> REQUIRED WORK: Your output should consist of the lines from the first line of the records below through the one with "<tr><td>Clojure", exactly, minus the pictures.

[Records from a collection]
--------------------------------
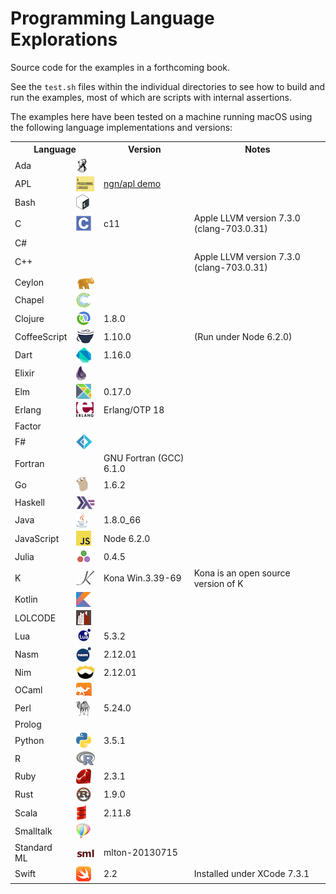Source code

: # Programming Language Explorations

Source code for the examples in a forthcoming book.

See the `test.sh` files within the individual directories to see how to build and run the examples, most of which are scripts with internal assertions.

The examples here have been tested on a machine running macOS using the following language implementations and versions:

<table>
<tr><th colspan="2">Language<th>Version<th>Notes
<tr><td>Ada
    <td><img align="center" valign="middle" src="resources/ada-logo-24.png">
    <td>
    <td>
<tr><td>APL
    <td><img align="center" valign="middle" src="resources/apl-logo-24.png">
    <td><a href="http://ngn.github.io/apl/web/index.html">ngn/apl demo</a>
    <td>
<tr><td>Bash
    <td><img align="center" valign="middle" src="resources/bash-logo-24.png">
    <td>
    <td>
<tr><td>C
    <td><img align="center" valign="middle" src="resources/c-logo-24.png">
    <td>c11
    <td>Apple LLVM version 7.3.0 (clang-703.0.31)
<tr><td>C#
    <td>
    <td>
    <td>
<tr><td>C++
    <td>
    <td>
    <td>Apple LLVM version 7.3.0 (clang-703.0.31)
<tr><td>Ceylon
    <td><img align="center" valign="middle" src="resources/ceylon-logo-24.png">
    <td>
    <td>
<tr><td>Chapel
    <td><img align="center" valign="middle" src="resources/chapel-logo-24.png">
    <td>
    <td>
<tr><td>Clojure
    <td><img align="center" valign="middle" src="resources/clojure-logo-24.png">
    <td>1.8.0
    <td>
<tr><td>CoffeeScript
    <td><img align="center" valign="middle" src="resources/coffeescript-logo-24.png">
    <td>1.10.0
    <td>(Run under Node 6.2.0)
<tr><td>Dart
    <td><img align="center" valign="middle" src="resources/dart-logo-24.png">
    <td>1.16.0
    <td>
<tr><td>Elixir
    <td><img align="center" valign="middle" src="resources/elixir-logo-24.png">
    <td>
    <td>
<tr><td>Elm
    <td><img align="center" valign="middle" src="resources/elm-logo-24.png">
    <td>0.17.0
    <td>
<tr><td>Erlang
    <td><img align="center" valign="middle" src="resources/erlang-logo-24.png">
    <td>Erlang/OTP 18
    <td>
<tr><td>Factor
    <td>
    <td>
    <td>
<tr><td>F#
    <td><img align="center" valign="middle" src="resources/fsharp-logo-24.png">
    <td>
    <td>
<tr><td>Fortran
    <td>
    <td>GNU Fortran (GCC) 6.1.0
    <td>
<tr><td>Go
    <td><img align="center" valign="middle" src="resources/go-logo-24.png">
    <td>1.6.2
    <td>
<tr><td>Haskell
    <td><img align="center" valign="middle" src="resources/haskell-logo-24.png">
    <td>
    <td>
<tr><td>Java
    <td><img align="center" valign="middle" src="resources/java-logo-24.png">
    <td>1.8.0_66
    <td>
<tr><td>JavaScript
    <td><img align="center" valign="middle" src="resources/javascript-logo-24.png">
    <td>Node 6.2.0
    <td>
<tr><td>Julia
    <td><img align="center" valign="middle" src="resources/julia-logo-24.png">
    <td>0.4.5
    <td>
<tr><td>K
    <td><img align="center" valign="middle" src="resources/k-logo-24.png">
    <td>Kona Win.3.39-69
    <td>Kona is an open source version of K
<tr><td>Kotlin
    <td><img align="center" valign="middle" src="resources/kotlin-logo-24.png">
    <td>
    <td>
<tr><td>LOLCODE
    <td><img align="center" valign="middle" src="resources/lolcode-logo-24.png">
    <td>
    <td>
<tr><td>Lua
    <td><img align="center" valign="middle" src="resources/lua-logo-24.png">
    <td>5.3.2
    <td>
<tr><td>Nasm
    <td><img align="center" valign="middle" src="resources/nasm-logo-24.png">
    <td>2.12.01
    <td>
<tr><td>Nim
    <td><img align="center" valign="middle" src="resources/nim-logo-24.png">
    <td>2.12.01
    <td>
<tr><td>OCaml
    <td><img align="center" valign="middle" src="resources/ocaml-logo-24.png">
    <td>
    <td>
<tr><td>Perl
    <td><img align="center" valign="middle" src="resources/perl-logo-24.png">
    <td>5.24.0
    <td>
<tr><td>Prolog
    <td>
    <td>
    <td>
<tr><td>Python
    <td><img align="center" valign="middle" src="resources/python-logo-24.png">
    <td>3.5.1
    <td>
<tr><td>R
    <td><img align="center" valign="middle" src="resources/r-logo-24.png">
    <td>
    <td>
<tr><td>Ruby
    <td><img align="center" valign="middle" src="resources/ruby-logo-24.png">
    <td>2.3.1
    <td>
<tr><td>Rust
    <td><img align="center" valign="middle" src="resources/rust-logo-24.png">
    <td>1.9.0
    <td>
<tr><td>Scala
    <td><img align="center" valign="middle" src="resources/scala-logo-24.png">
    <td>2.11.8
    <td>
<tr><td>Smalltalk
    <td><img align="center" valign="middle" src="resources/smalltalk-logo-24.png">
    <td>
    <td>
<tr><td>Standard ML
    <td><img align="center" valign="middle" src="resources/sml-logo-24.png">
    <td>mlton-20130715
    <td>
<tr><td>Swift
    <td><img align="center" valign="middle" src="resources/swift-logo-24.png">
    <td>2.2
    <td>Installed under XCode 7.3.1
</table>
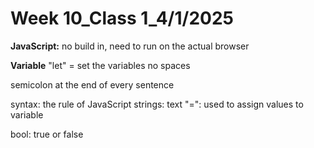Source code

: # Week 10_Class 1_4/1/2025
**JavaScript:** no build in, need to run on the actual browser

**Variable**
"let" = set the variables
no spaces

semicolon at the end of every sentence

syntax: the rule of JavaScript
strings: text
"=": used to assign values to  variable

bool: true or false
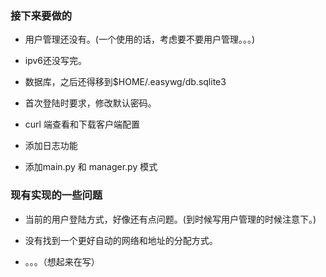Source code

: ### 接下来要做的

- 用户管理还没有。(一个使用的话，考虑要不要用户管理。。。)

- ipv6还没写完。

- 数据库，之后还得移到$HOME/.easywg/db.sqlite3

- 首次登陆时要求，修改默认密码。

- curl 端查看和下载客户端配置

- 添加日志功能

- 添加main.py 和 manager.py 模式

### 现有实现的一些问题

- 当前的用户登陆方式，好像还有点问题。(到时候写用户管理的时候注意下。)

- 没有找到一个更好自动的网络和地址的分配方式。

- 。。。（想起来在写）

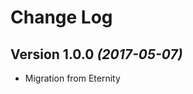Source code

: Change Log
==========

Version 1.0.0 *(2017-05-07)*
----------------------------

 * Migration from Eternity
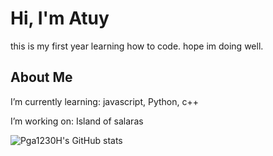 # Hi, I'm Atuy 
this is my first year learning how to code. hope im doing well.
##  About Me
I’m currently learning: javascript, Python, c++

I’m working on: Island of salaras


![Pga1230H's GitHub stats](https://github-readme-stats.vercel.app/api?username=Pga1230H&show_icons=true&theme=radical)
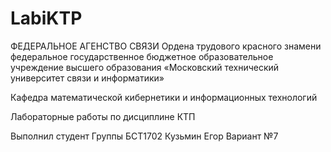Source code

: # LabiKTP
ФЕДЕРАЛЬНОЕ АГЕНСТВО СВЯЗИ
Ордена трудового красного знамени федеральное государственное бюджетное образовательное учреждение высшего образования
«Московский технический университет связи и информатики»

Кафедра математической кибернетики и информационных технологий

Лабораторные работы по дисциплине КТП

Выполнил студент
Группы БСТ1702
Кузьмин Егор
Вариант №7
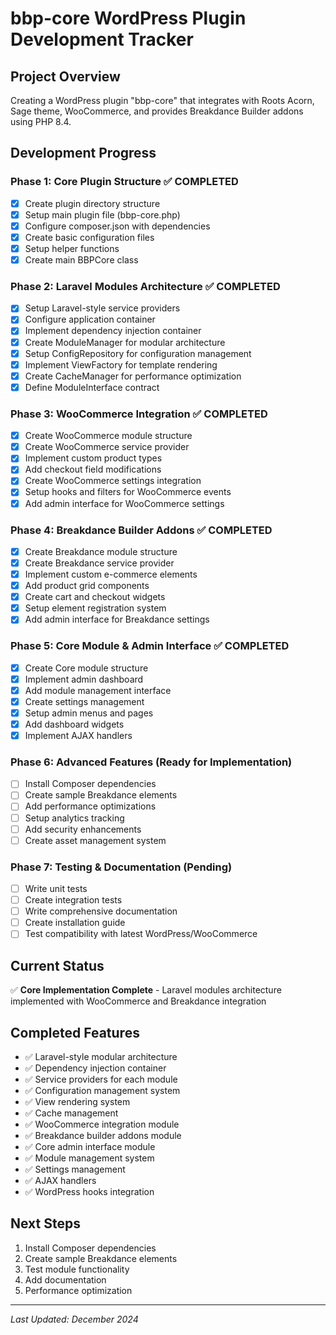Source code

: # bbp-core WordPress Plugin Development Tracker

## Project Overview
Creating a WordPress plugin "bbp-core" that integrates with Roots Acorn, Sage theme, WooCommerce, and provides Breakdance Builder addons using PHP 8.4.

## Development Progress

### Phase 1: Core Plugin Structure ✅ COMPLETED
- [x] Create plugin directory structure
- [x] Setup main plugin file (bbp-core.php)
- [x] Configure composer.json with dependencies
- [x] Create basic configuration files
- [x] Setup helper functions
- [x] Create main BBPCore class

### Phase 2: Laravel Modules Architecture ✅ COMPLETED
- [x] Setup Laravel-style service providers
- [x] Configure application container
- [x] Implement dependency injection container
- [x] Create ModuleManager for modular architecture
- [x] Setup ConfigRepository for configuration management
- [x] Implement ViewFactory for template rendering
- [x] Create CacheManager for performance optimization
- [x] Define ModuleInterface contract

### Phase 3: WooCommerce Integration ✅ COMPLETED
- [x] Create WooCommerce module structure
- [x] Create WooCommerce service provider
- [x] Implement custom product types
- [x] Add checkout field modifications
- [x] Create WooCommerce settings integration
- [x] Setup hooks and filters for WooCommerce events
- [x] Add admin interface for WooCommerce settings

### Phase 4: Breakdance Builder Addons ✅ COMPLETED
- [x] Create Breakdance module structure
- [x] Create Breakdance service provider
- [x] Implement custom e-commerce elements
- [x] Add product grid components
- [x] Create cart and checkout widgets
- [x] Setup element registration system
- [x] Add admin interface for Breakdance settings

### Phase 5: Core Module & Admin Interface ✅ COMPLETED
- [x] Create Core module structure
- [x] Implement admin dashboard
- [x] Add module management interface
- [x] Create settings management
- [x] Setup admin menus and pages
- [x] Add dashboard widgets
- [x] Implement AJAX handlers

### Phase 6: Advanced Features (Ready for Implementation)
- [ ] Install Composer dependencies
- [ ] Create sample Breakdance elements
- [ ] Add performance optimizations
- [ ] Setup analytics tracking
- [ ] Add security enhancements
- [ ] Create asset management system

### Phase 7: Testing & Documentation (Pending)
- [ ] Write unit tests
- [ ] Create integration tests
- [ ] Write comprehensive documentation
- [ ] Create installation guide
- [ ] Test compatibility with latest WordPress/WooCommerce

## Current Status
✅ **Core Implementation Complete** - Laravel modules architecture implemented with WooCommerce and Breakdance integration

## Completed Features
- ✅ Laravel-style modular architecture
- ✅ Dependency injection container
- ✅ Service providers for each module
- ✅ Configuration management system
- ✅ View rendering system
- ✅ Cache management
- ✅ WooCommerce integration module
- ✅ Breakdance builder addons module
- ✅ Core admin interface module
- ✅ Module management system
- ✅ Settings management
- ✅ AJAX handlers
- ✅ WordPress hooks integration

## Next Steps
1. Install Composer dependencies
2. Create sample Breakdance elements
3. Test module functionality
4. Add documentation
5. Performance optimization

---
*Last Updated: December 2024*
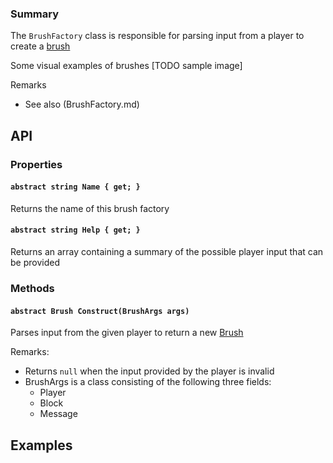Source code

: ### Summary

The `BrushFactory` class is responsible for parsing input from a player to create a [brush](Drawing/Brush.md)

Some visual examples of brushes
[TODO sample image]

Remarks
- See also (BrushFactory.md)

## API

### Properties

#### `abstract string Name { get; }`

Returns the name of this brush factory


#### `abstract string Help { get; }`

Returns an array containing a summary of the possible player input that can be provided

### Methods

#### `abstract Brush Construct(BrushArgs args)`

Parses input from the given player to return a new [Brush](Drawing/Brush.md)

Remarks:
- Returns `null` when the input provided by the player is invalid
- BrushArgs is a class consisting of the following three fields:
	* Player
	* Block
	* Message

## Examples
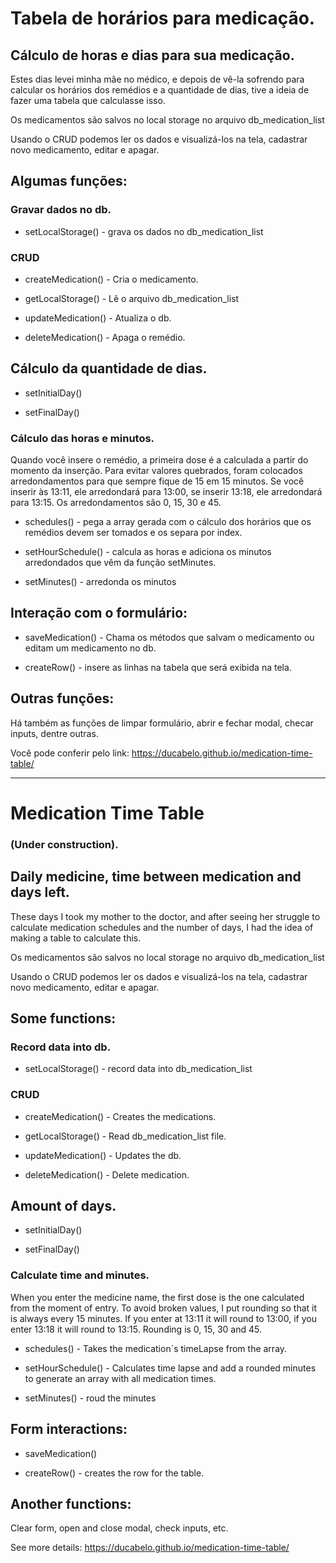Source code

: # Tabela de horários para medicação.

## Cálculo de horas e dias para sua medicação.

Estes dias levei minha mãe no médico, e depois de vê-la sofrendo para calcular os horários dos remédios e a quantidade de dias, tive a ideia de fazer uma tabela que calculasse isso.

Os medicamentos são salvos no local storage no arquivo db_medication_list

Usando o CRUD podemos ler os dados e visualizá-los na tela, cadastrar novo medicamento, editar e apagar.

## Algumas funções:

### Gravar dados no db.

- setLocalStorage() - grava os dados no db_medication_list

### CRUD

- createMedication() - Cria o medicamento.

- getLocalStorage() - Lê o arquivo db_medication_list

- updateMedication() - Atualiza o db.

- deleteMedication() - Apaga o remédio.

## Cálculo da quantidade de dias.

- setInitialDay()

- setFinalDay()

### Cálculo das horas e minutos.

Quando você insere o remédio, a primeira dose é a calculada a partir do momento da inserção. Para evitar valores quebrados, foram colocados arredondamentos para que sempre fique de 15 em 15 minutos. Se você inserir às 13:11, ele arredondará para 13:00, se inserir 13:18, ele arredondará para 13:15. Os arredondamentos são 0, 15, 30 e 45.

- schedules() - pega a array gerada com o cálculo dos horários que os remédios devem ser tomados e os separa por index.

- setHourSchedule() - calcula as horas e adiciona os minutos arredondados que vêm da função setMinutes.

- setMinutes() - arredonda os minutos

## Interação com o formulário:

- saveMedication() - Chama os métodos que salvam o medicamento ou editam um medicamento no db.

- createRow() - insere as linhas na tabela que será exibida na tela.

## Outras funções:

Há também as funções de limpar formulário, abrir e fechar modal, checar inputs, dentre outras.

Você pode conferir pelo link: https://ducabelo.github.io/medication-time-table/

---

# Medication Time Table

### (Under construction).

## Daily medicine, time between medication and days left.

These days I took my mother to the doctor, and after seeing her struggle to calculate medication schedules and the number of days, I had the idea of making a table to calculate this.

Os medicamentos são salvos no local storage no arquivo db_medication_list

Usando o CRUD podemos ler os dados e visualizá-los na tela, cadastrar novo medicamento, editar e apagar.

## Some functions:

### Record data into db.

- setLocalStorage() - record data into db_medication_list

### CRUD

- createMedication() - Creates the medications.

- getLocalStorage() - Read db_medication_list file.

- updateMedication() - Updates the db.

- deleteMedication() - Delete medication.

## Amount of days.

- setInitialDay()

- setFinalDay()

### Calculate time and minutes.

When you enter the medicine name, the first dose is the one calculated from the moment of entry. To avoid broken values, I put rounding so that it is always every 15 minutes. If you enter at 13:11 it will round to 13:00, if you enter 13:18 it will round to 13:15. Rounding is 0, 15, 30 and 45.

- schedules() - Takes the medication´s timeLapse from the array.

- setHourSchedule() - Calculates time lapse and add a rounded minutes to generate an array with all medication times.

- setMinutes() - roud the minutes

## Form interactions:

- saveMedication()

- createRow() - creates the row for the table.

## Another functions:

Clear form, open and close modal, check inputs, etc.

See more details: https://ducabelo.github.io/medication-time-table/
--------------------------------
> ANSWER FOR THIS EXERCISE:
Source code

: # Programming Language Explorations

Source code for the examples in a forthcoming book.

See the `test.sh` files within the individual directories to see how to build and run the examples, most of which are scripts with internal assertions.

The examples here have been tested on a machine running macOS using the following language implementations and versions:

<table>
<tr><th colspan="2">Language<th>Version<th>Notes
<tr><td>Ada
    <td><img align="center" valign="middle" src="resources/ada-logo-24.png">
    <td>
    <td>
<tr><td>APL
    <td><img align="center" valign="middle" src="resources/apl-logo-24.png">
    <td><a href="http://ngn.github.io/apl/web/index.html">ngn/apl demo</a>
    <td>
<tr><td>Bash
    <td><img align="center" valign="middle" src="resources/bash-logo-24.png">
    <td>
    <td>
<tr><td>C
    <td><img align="center" valign="middle" src="resources/c-logo-24.png">
    <td>c11
    <td>Apple LLVM version 7.3.0 (clang-703.0.31)
<tr><td>C#
    <td>
    <td>
    <td>
<tr><td>C++
    <td>
    <td>
    <td>Apple LLVM version 7.3.0 (clang-703.0.31)
<tr><td>Ceylon
    <td><img align="center" valign="middle" src="resources/ceylon-logo-24.png">
    <td>
    <td>
<tr><td>Chapel
    <td><img align="center" valign="middle" src="resources/chapel-logo-24.png">
    <td>
    <td>
<tr><td>Clojure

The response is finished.